Hibakusha (atomic bomb survivors) meet UN tour guides and interns

May 14th, 2012

14 May 2012 — Three hibakusha (atomic bomb survivors) from Hiroshima, Ms. Shigeko Sasamori, Ms. Toshiko Tanaka and Ms. Reiko Yamada, met with UN Tour Guides and interns in New York to share their testimonies of the horrors they experienced in August 1945.

There are a dwindling number of people alive today who survived the atomic bombings of Hiroshima and Nagasaki in 1945. Many, like the above-mentioned survivors have dedicated their lives to peace, and despite their age they continue to work with diligence and vigour in support of nuclear disarmament. They tell their stories in order to help the younger generations understand the true reality of nuclear weapons.


Atomic bomb survivors
Atomic bomb survivors: Ms. Toshiko Tanaka, Ms. Reiko Yamada, and Ms. Shigeko Sasamori (Photo credit: Paule Saviano)

The United Nations Office for Disarmament Affairs (UNODA) has organized similar briefings twice a year in collaboration with Hibakusha Stories, a non-governmental organisation which brings atomic bomb survivors to New York City high schools to tell their stories.

About these survivors:

Ms. Sasamori was 13 Years old when the atomic bomb was dropped on Hiroshima. She heard the sound of a plane overhead — seconds later she was knocked unconscious by the blast. She was so badly burned that she was unrecognizable. Ms. Sasamori repeated her name and address over and over until she was finally found by her father.

Until recently Ms. Toshiko never talked about her dire experience of the atomic bomb even to her own children. After 67 years, she now talks about her experiences in public. She does not want any of her children and future generations to experience what she has been through.

Atomic bomb survivor
Ms. Shigeko Sasamori sharing her testimony with UN Tour Guides (Photo credit: Paule Saviano)  
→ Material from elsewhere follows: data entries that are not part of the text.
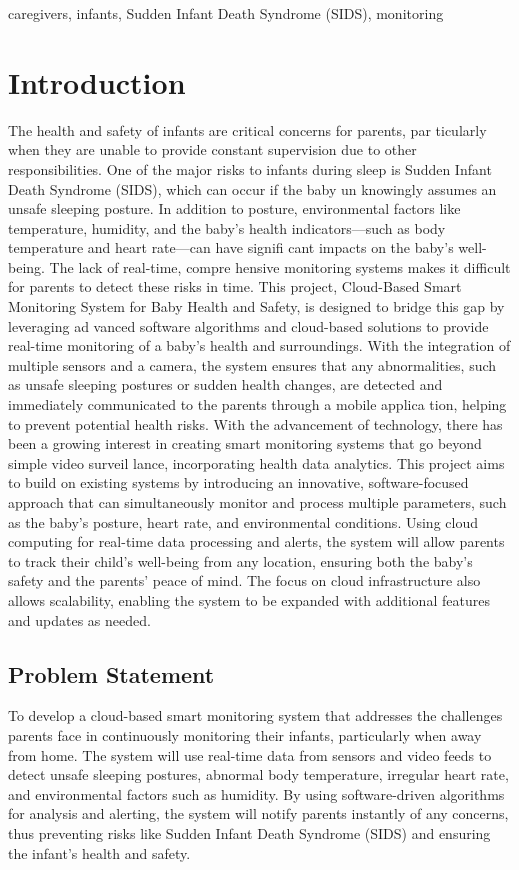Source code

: \documentclass[conference]{IEEEtran}
\begin{document}
\begin{IEEEkeywords}
caregivers, infants, Sudden Infant Death Syndrome (SIDS), monitoring
\end{IEEEkeywords}

\section{Introduction}
The health and safety of infants are critical concerns for parents, par
ticularly when they are unable to provide constant supervision due to
 other responsibilities. One of the major risks to infants during sleep is
 Sudden Infant Death Syndrome (SIDS), which can occur if the baby un
knowingly assumes an unsafe sleeping posture. In addition to posture,
 environmental factors like temperature, humidity, and the baby’s health
 indicators—such as body temperature and heart rate—can have signifi
cant impacts on the baby’s well-being. The lack of real-time, compre
hensive monitoring systems makes it difficult for parents to detect these
 risks in time. This project, Cloud-Based Smart Monitoring System for
 Baby Health and Safety, is designed to bridge this gap by leveraging ad
vanced software algorithms and cloud-based solutions to provide real-time
 monitoring of a baby’s health and surroundings. With the integration of
 multiple sensors and a camera, the system ensures that any abnormalities,
 such as unsafe sleeping postures or sudden health changes, are detected
 and immediately communicated to the parents through a mobile applica
tion, helping to prevent potential health risks.
 With the advancement of technology, there has been a growing interest
 in creating smart monitoring systems that go beyond simple video surveil
lance, incorporating health data analytics. This project aims to build on
 existing systems by introducing an innovative, software-focused approach
 that can simultaneously monitor and process multiple parameters, such
 as the baby’s posture, heart rate, and environmental conditions. Using  cloud computing for real-time data processing and alerts, the system will
 allow parents to track their child’s well-being from any location, ensuring
 both the baby’s safety and the parents’ peace of mind. The focus on cloud
 infrastructure also allows scalability, enabling the system to be expanded
 with additional features and updates as needed.

 \subsection{Problem Statement}
To develop a cloud-based smart monitoring system that addresses the challenges parents face in continuously monitoring their infants, particularly when away from home. The system will use real-time data from sensors and video feeds to detect unsafe sleeping postures, abnormal body temperature, irregular heart rate, and environmental factors such as humidity. By using software-driven algorithms for analysis and alerting, the system will notify parents instantly of any concerns, thus preventing risks like Sudden Infant Death Syndrome (SIDS) and ensuring the infant’s health and safety.
\end{document}
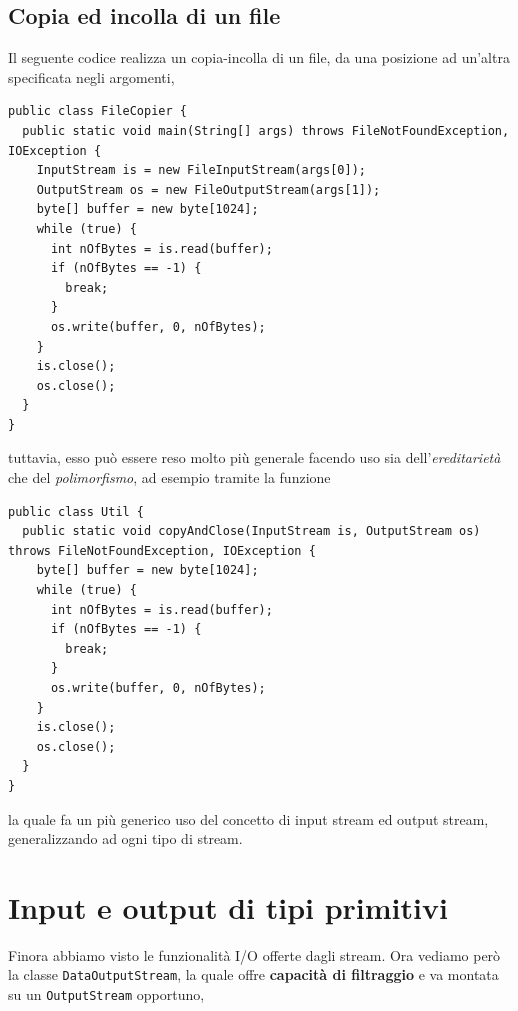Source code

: \documentclass[\fontsizeclass,twocolumn]{\classname}
\theoremstyle{definition}
\theoremstyle{definition}
\begin{document}
\subsection{Copia ed incolla di un file}

Il seguente codice realizza un copia-incolla di un file, da una posizione ad
un'altra specificata negli argomenti,


\begin{lstlisting}
public class FileCopier {
  public static void main(String[] args) throws FileNotFoundException, IOException {
    InputStream is = new FileInputStream(args[0]);
    OutputStream os = new FileOutputStream(args[1]);
    byte[] buffer = new byte[1024];
    while (true) {
      int nOfBytes = is.read(buffer);
      if (nOfBytes == -1) {
        break;
      }
      os.write(buffer, 0, nOfBytes);
    }
    is.close();
    os.close();
  }
}
\end{lstlisting}


tuttavia, esso può essere reso molto più generale facendo uso sia
dell'\emph{ereditarietà} che del \emph{polimorfismo}, ad esempio tramite la
funzione

\begin{lstlisting}
public class Util {
  public static void copyAndClose(InputStream is, OutputStream os) throws FileNotFoundException, IOException {
    byte[] buffer = new byte[1024];
    while (true) {
      int nOfBytes = is.read(buffer);
      if (nOfBytes == -1) {
        break;
      }
      os.write(buffer, 0, nOfBytes);
    }
    is.close();
    os.close();
  }
}
\end{lstlisting}

la quale fa un più generico uso del concetto di input stream ed output stream,
generalizzando ad ogni tipo di stream.

\section{Input e output di tipi primitivi}

Finora abbiamo visto le funzionalità I/O offerte dagli stream. Ora vediamo però
la classe \texttt{DataOutputStream}, la quale offre \textbf{capacità di
filtraggio} e va montata su un \texttt{Output\-Stream} opportuno,
\end{document}
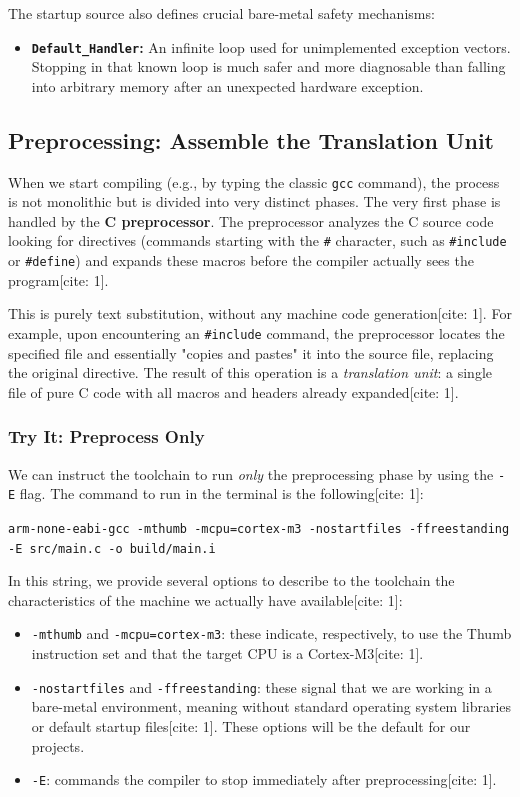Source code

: The startup source also defines crucial bare-metal safety mechanisms:
\begin{itemize}
    \item \textbf{\texttt{Default\_Handler}:} An infinite loop used for unimplemented exception vectors. Stopping in that known loop is much safer and more diagnosable than falling into arbitrary memory after an unexpected hardware exception.
\end{itemize}

\subsection{Preprocessing: Assemble the Translation Unit}
When we start compiling (e.g., by typing the classic \texttt{gcc} command), the process is not monolithic but is divided into very distinct phases. The very first phase is handled by the \textbf{C preprocessor}. 
The preprocessor analyzes the C source code looking for directives (commands starting with the \texttt{\#} character, such as \texttt{\#include} or \texttt{\#define}) and expands these macros before the compiler actually sees the program[cite: 1]. 

This is purely text substitution, without any machine code generation[cite: 1]. For example, upon encountering an \texttt{\#include} command, the preprocessor locates the specified file and essentially "copies and pastes" it into the source file, replacing the original directive.
The result of this operation is a \textit{translation unit}: a single file of pure C code with all macros and headers already expanded[cite: 1].

\subsubsection{Try It: Preprocess Only}
We can instruct the toolchain to run \textit{only} the preprocessing phase by using the \texttt{-E} flag. The command to run in the terminal is the following[cite: 1]:

\texttt{arm-none-eabi-gcc -mthumb -mcpu=cortex-m3 -nostartfiles -ffreestanding -E src/main.c -o build/main.i}

In this string, we provide several options to describe to the toolchain the characteristics of the machine we actually have available[cite: 1]:
\begin{itemize}
    \item \texttt{-mthumb} and \texttt{-mcpu=cortex-m3}: these indicate, respectively, to use the Thumb instruction set and that the target CPU is a Cortex-M3[cite: 1].
    \item \texttt{-nostartfiles} and \texttt{-ffreestanding}: these signal that we are working in a bare-metal environment, meaning without standard operating system libraries or default startup files[cite: 1]. These options will be the default for our projects.
    \item \texttt{-E}: commands the compiler to stop immediately after preprocessing[cite: 1].
\end{itemize}

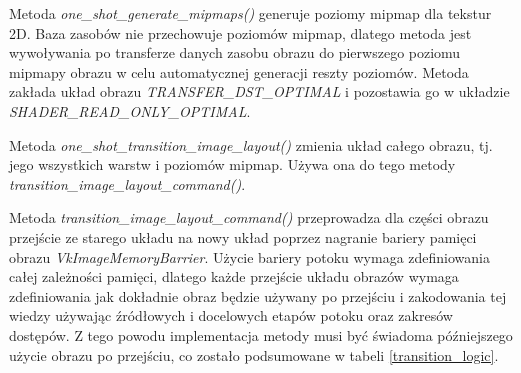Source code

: Metoda \textit{one\_shot\_generate\_mipmaps()} generuje poziomy mipmap dla tekstur 2D. Baza zasobów nie przechowuje poziomów mipmap, dlatego metoda jest wywoływania po transferze danych zasobu obrazu do pierwszego poziomu mipmapy obrazu w celu automatycznej generacji reszty poziomów. Metoda zakłada układ obrazu \textit{TRANSFER\_DST\_OPTIMAL} i pozostawia go w układzie \textit{SHADER\_READ\_ONLY\_OPTIMAL}.

Metoda \textit{one\_shot\_transition\_image\_layout()} zmienia układ całego obrazu, tj. jego wszystkich warstw i poziomów mipmap. Używa ona do tego metody \textit{transition\_image\_layout\_command()}.

Metoda \textit{transition\_image\_layout\_command()} przeprowadza dla części obrazu przejście ze starego układu na nowy układ poprzez nagranie bariery pamięci obrazu \textit{VkImageMemoryBarrier}.
Użycie bariery potoku wymaga zdefiniowania całej zależności pamięci, dlatego każde przejście układu obrazów wymaga zdefiniowania jak dokładnie obraz będzie używany po przejściu i zakodowania tej wiedzy używając źródłowych i docelowych etapów potoku oraz zakresów dostępów.
Z tego powodu implementacja metody musi być świadoma późniejszego użycie obrazu po przejściu, co zostało podsumowane w tabeli \ref{transition_logic}.
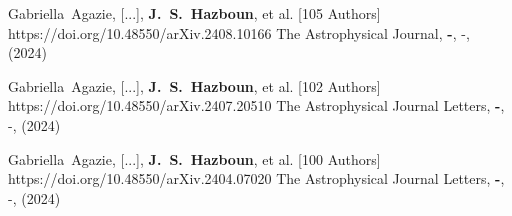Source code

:          {Gabriella~{Agazie}, [...], \textbf{J.~S.~{Hazboun}}, et al. [105 Authors]}
         {https://doi.org/10.48550/arXiv.2408.10166}
         {{The Astrophysical Journal}, \textbf{-}, -, (2024)}

         {Gabriella~{Agazie}, [...], \textbf{J.~S.~{Hazboun}}, et al. [102 Authors]}
         {https://doi.org/10.48550/arXiv.2407.20510}
         {{The Astrophysical Journal Letters}, \textbf{-}, -, (2024)}

         {Gabriella~{Agazie}, [...], \textbf{J.~S.~{Hazboun}}, et al. [100 Authors]}
         {https://doi.org/10.48550/arXiv.2404.07020}
         {{The Astrophysical Journal Letters}, \textbf{-}, -, (2024)}

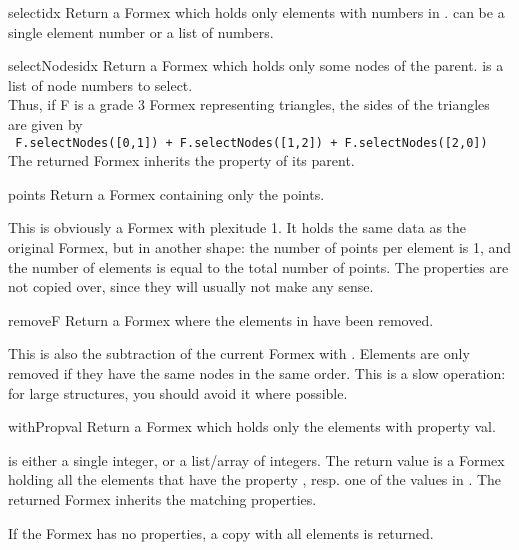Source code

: \begin{methoddesc}{select}{idx}
Return a Formex which holds only elements with numbers in .
 can be a single element number or a list of numbers.
\end{methoddesc}

\begin{methoddesc}{selectNodes}{idx}
Return a Formex which holds only some nodes of the parent.  is a list of node numbers to select.\\
Thus, if F is a grade 3 Formex representing triangles, the sides of the triangles are given by\\
\verb? F.selectNodes([0,1]) + F.selectNodes([1,2]) + F.selectNodes([2,0]) ?\\
The returned Formex inherits the property of its parent.
\end{methoddesc}

\begin{methoddesc}{points}{}
Return a Formex containing only the points.

This is obviously a Formex with plexitude 1. It holds the same data as the original Formex, but in another shape: the number of points per element is 1, and the number of elements is equal to the total number of points. The properties are not copied over, since they will usually not make any sense.
\end{methoddesc}

\begin{methoddesc}{remove}{F}
Return a Formex where the elements in  have been removed.

This is also the subtraction of the current Formex with . Elements are only removed if they have the same nodes in the same order. This is a slow operation: for large structures, you should avoid it where possible.
\end{methoddesc}

\begin{methoddesc}{withProp}{val}
Return a Formex which holds only the elements with property val.

 is either a single integer, or a list/array of integers.
The return value is a Formex holding all the elements that
have the property , resp. one of the values in .
The returned Formex inherits the matching properties.
        
If the Formex has no properties, a copy with all elements is returned.
\end{methoddesc}

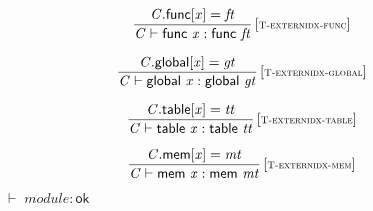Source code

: \vspace{1ex}

$$
\begin{array}{@{}c@{}}\displaystyle
\frac{
{\mathit{C}}.\mathsf{func}{}[{\mathit{x}}] = {\mathit{ft}}
}{
{\mathit{C}} \vdash \mathsf{func}~{\mathit{x}} : \mathsf{func}~{\mathit{ft}}
} \, {[\textsc{\scriptsize T{-}externidx{-}func}]}
\qquad
\end{array}
$$

$$
\begin{array}{@{}c@{}}\displaystyle
\frac{
{\mathit{C}}.\mathsf{global}{}[{\mathit{x}}] = {\mathit{gt}}
}{
{\mathit{C}} \vdash \mathsf{global}~{\mathit{x}} : \mathsf{global}~{\mathit{gt}}
} \, {[\textsc{\scriptsize T{-}externidx{-}global}]}
\qquad
\end{array}
$$

$$
\begin{array}{@{}c@{}}\displaystyle
\frac{
{\mathit{C}}.\mathsf{table}{}[{\mathit{x}}] = {\mathit{tt}}
}{
{\mathit{C}} \vdash \mathsf{table}~{\mathit{x}} : \mathsf{table}~{\mathit{tt}}
} \, {[\textsc{\scriptsize T{-}externidx{-}table}]}
\qquad
\end{array}
$$

$$
\begin{array}{@{}c@{}}\displaystyle
\frac{
{\mathit{C}}.\mathsf{mem}{}[{\mathit{x}}] = {\mathit{mt}}
}{
{\mathit{C}} \vdash \mathsf{mem}~{\mathit{x}} : \mathsf{mem}~{\mathit{mt}}
} \, {[\textsc{\scriptsize T{-}externidx{-}mem}]}
\qquad
\end{array}
$$

\vspace{1ex}

$\boxed{{ \vdash }\;{\mathit{module}} : \mathsf{ok}}$

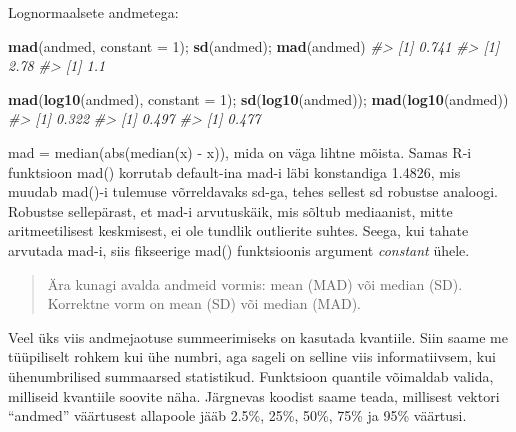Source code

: \documentclass[]{book}
\newenvironment{Shaded}{\begin{snugshade}}{\end{snugshade}}
\newcommand{\CommentTok}[1]{\textcolor[rgb]{0.56,0.35,0.01}{\textit{#1}}}
\newcommand{\DataTypeTok}[1]{\textcolor[rgb]{0.13,0.29,0.53}{#1}}
\newcommand{\DecValTok}[1]{\textcolor[rgb]{0.00,0.00,0.81}{#1}}
\newcommand{\FloatTok}[1]{\textcolor[rgb]{0.00,0.00,0.81}{#1}}
\newcommand{\KeywordTok}[1]{\textcolor[rgb]{0.13,0.29,0.53}{\textbf{#1}}}
\newcommand{\NormalTok}[1]{#1}
\begin{document}
Lognormaalsete andmetega:

\begin{Shaded}
\begin{Highlighting}[]
\KeywordTok{mad}\NormalTok{(andmed, }\DataTypeTok{constant =} \DecValTok{1}\NormalTok{); }\KeywordTok{sd}\NormalTok{(andmed); }\KeywordTok{mad}\NormalTok{(andmed)}
\CommentTok{#> [1] 0.741}
\CommentTok{#> [1] 2.78}
\CommentTok{#> [1] 1.1}
\end{Highlighting}
\end{Shaded}

\begin{Shaded}
\begin{Highlighting}[]
\KeywordTok{mad}\NormalTok{(}\KeywordTok{log10}\NormalTok{(andmed), }\DataTypeTok{constant =} \DecValTok{1}\NormalTok{); }\KeywordTok{sd}\NormalTok{(}\KeywordTok{log10}\NormalTok{(andmed)); }\KeywordTok{mad}\NormalTok{(}\KeywordTok{log10}\NormalTok{(andmed))}
\CommentTok{#> [1] 0.322}
\CommentTok{#> [1] 0.497}
\CommentTok{#> [1] 0.477}
\end{Highlighting}
\end{Shaded}

mad = median(abs(median(x) - x)), mida on väga lihtne mõista. Samas R-i funktsioon mad() korrutab default-ina mad-i läbi konstandiga 1.4826, mis muudab mad()-i tulemuse võrreldavaks sd-ga, tehes sellest sd robustse analoogi. Robustse sellepärast, et mad-i arvutuskäik, mis sõltub mediaanist, mitte aritmeetilisest keskmisest, ei ole tundlik outlierite suhtes. Seega, kui tahate arvutada mad-i, siis fikseerige mad() funktsioonis argument \emph{constant} ühele.

\begin{quote}
Ära kunagi avalda andmeid vormis: mean (MAD) või median (SD).
Korrektne vorm on mean (SD) või median (MAD).
\end{quote}

Veel üks viis andmejaotuse summeerimiseks on kasutada kvantiile. Siin saame me tüüpiliselt rohkem kui ühe numbri, aga sageli on selline viis informatiivsem, kui ühenumbrilised summaarsed statistikud.
Funktsioon quantile võimaldab valida, milliseid kvantiile soovite näha. Järgnevas koodist saame teada, millisest vektori ``andmed'' väärtusest allapoole jääb 2.5\%, 25\%, 50\%, 75\% ja 95\% väärtusi.

\begin{Shaded}
\end{Shaded}
\end{document}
Even 67 years after the bombing, Ms. Yamada still vividly remembers those who desperately cried for help: their cries and memories are not gone; she is still tormented with remorse that she could not help them. Many survivors also are suffering from the after-effects of radiation and she sincerely hopes that people all over the world understand how a single atomic bomb could destroy a city and kill a large number of people indiscriminately and cruelly.